*** Opening DATA EXCERPTS ***
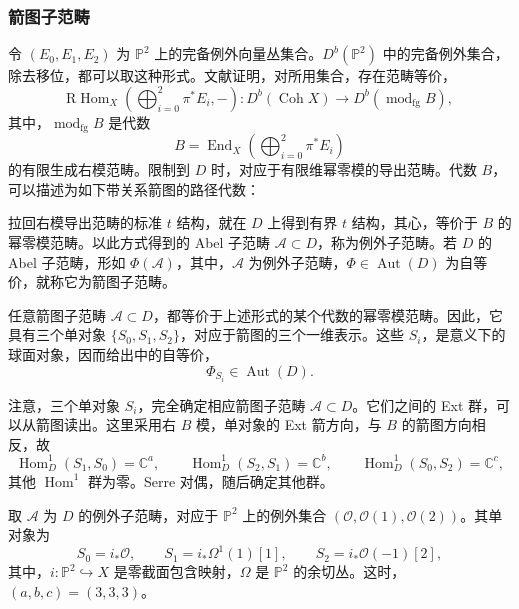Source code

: \subsubsection{箭图子范畴}\label{sec:5.8.3.1}

令 $(E_0,E_1,E_2)$ 为 $\mathbb{P}^2$ 上的完备例外向量丛集合。$D^b(\mathbb{P}^2)$ 中的完备例外集合，除去移位，都可以取这种形式。文献证明，对所用集合，存在范畴等价，
\[
\mathrm{R}\operatorname{Hom}_X\!\left(\bigoplus_{i=0}^2\pi^*E_i,-\right)
\colon D^b(\operatorname{Coh}X)\longrightarrow D^b(\operatorname{mod}_{\mathrm{fg}}B),
\]
其中，$\operatorname{mod}_{\mathrm{fg}}B$ 是代数
\[
B=\operatorname{End}_X\!\left(\bigoplus_{i=0}^2\pi^*E_i\right)
\]
的有限生成右模范畴。限制到 $D$ 时，对应于有限维幂零模的导出范畴。代数 $B$，可以描述为如下带关系箭图的路径代数：
\begin{figure}[H]
\centering
{}
\end{figure}

拉回右模导出范畴的标准 $t$ 结构，就在 $D$ 上得到有界 $t$ 结构，其心，等价于 $B$ 的幂零模范畴。以此方式得到的 Abel 子范畴 $\mathcal{A}\subset D$，称为例外子范畴。若 $D$ 的 Abel 子范畴，形如 $\Phi(\mathcal{A})$，其中，$\mathcal{A}$ 为例外子范畴，$\Phi\in\operatorname{Aut}(D)$ 为自等价，就称它为箭图子范畴。

任意箭图子范畴 $\mathcal{A}\subset D$，都等价于上述形式的某个代数的幂零模范畴。因此，它具有三个单对象 $\{S_0,S_1,S_2\}$，对应于箭图的三个一维表示。这些 $S_i$，是意义下的球面对象，因而给出中的自等价，
\[
\Phi_{S_i}\in\operatorname{Aut}(D).
\]

注意，三个单对象 $S_i$，完全确定相应箭图子范畴 $\mathcal{A}\subset D$。它们之间的 Ext 群，可以从箭图读出。这里采用右 $B$ 模，单对象的 Ext 箭方向，与 $B$ 的箭图方向相反，故
\[
\operatorname{Hom}_D^1(S_1,S_0)=\mathbb{C}^a,\qquad
\operatorname{Hom}_D^1(S_2,S_1)=\mathbb{C}^b,\qquad
\operatorname{Hom}_D^1(S_0,S_2)=\mathbb{C}^c,
\]
其他 $\operatorname{Hom}^1$ 群为零。Serre 对偶，随后确定其他群。

\begin{example}\label{ex:5.43}
取 $\mathcal{A}$ 为 $D$ 的例外子范畴，对应于 $\mathbb{P}^2$ 上的例外集合 $(\mathcal{O},\mathcal{O}(1),\mathcal{O}(2))$。其单对象为
\[
S_0=i_*\mathcal{O},\qquad
S_1=i_*\Omega^1(1)[1],\qquad
S_2=i_*\mathcal{O}(-1)[2],
\]
其中，$i\colon\mathbb{P}^2\hookrightarrow X$ 是零截面包含映射，$\Omega$ 是 $\mathbb{P}^2$ 的余切丛。这时，$(a,b,c)=(3,3,3)$。
\end{example}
*** Closing DATA EXCERPTS ***
WHAT TO WORK ON: Take the listing above and repeat exactly the lines from the one containing "的有限生成右模范畴。限制到 $D$ 时，对应于有限维幂零模的导出范畴。代数" through the one containing "拉回右模导出范畴的标准 $t$ 结构，就在", both included.

WRITTEN ANSWER:
的有限生成右模范畴。限制到 $D$ 时，对应于有限维幂零模的导出范畴。代数 $B$，可以描述为如下带关系箭图的路径代数：
\begin{figure}[H]
\centering
{}
\end{figure}

拉回右模导出范畴的标准 $t$ 结构，就在 $D$ 上得到有界 $t$ 结构，其心，等价于 $B$ 的幂零模范畴。以此方式得到的 Abel 子范畴 $\mathcal{A}\subset D$，称为例外子范畴。若 $D$ 的 Abel 子范畴，形如 $\Phi(\mathcal{A})$，其中，$\mathcal{A}$ 为例外子范畴，$\Phi\in\operatorname{Aut}(D)$ 为自等价，就称它为箭图子范畴。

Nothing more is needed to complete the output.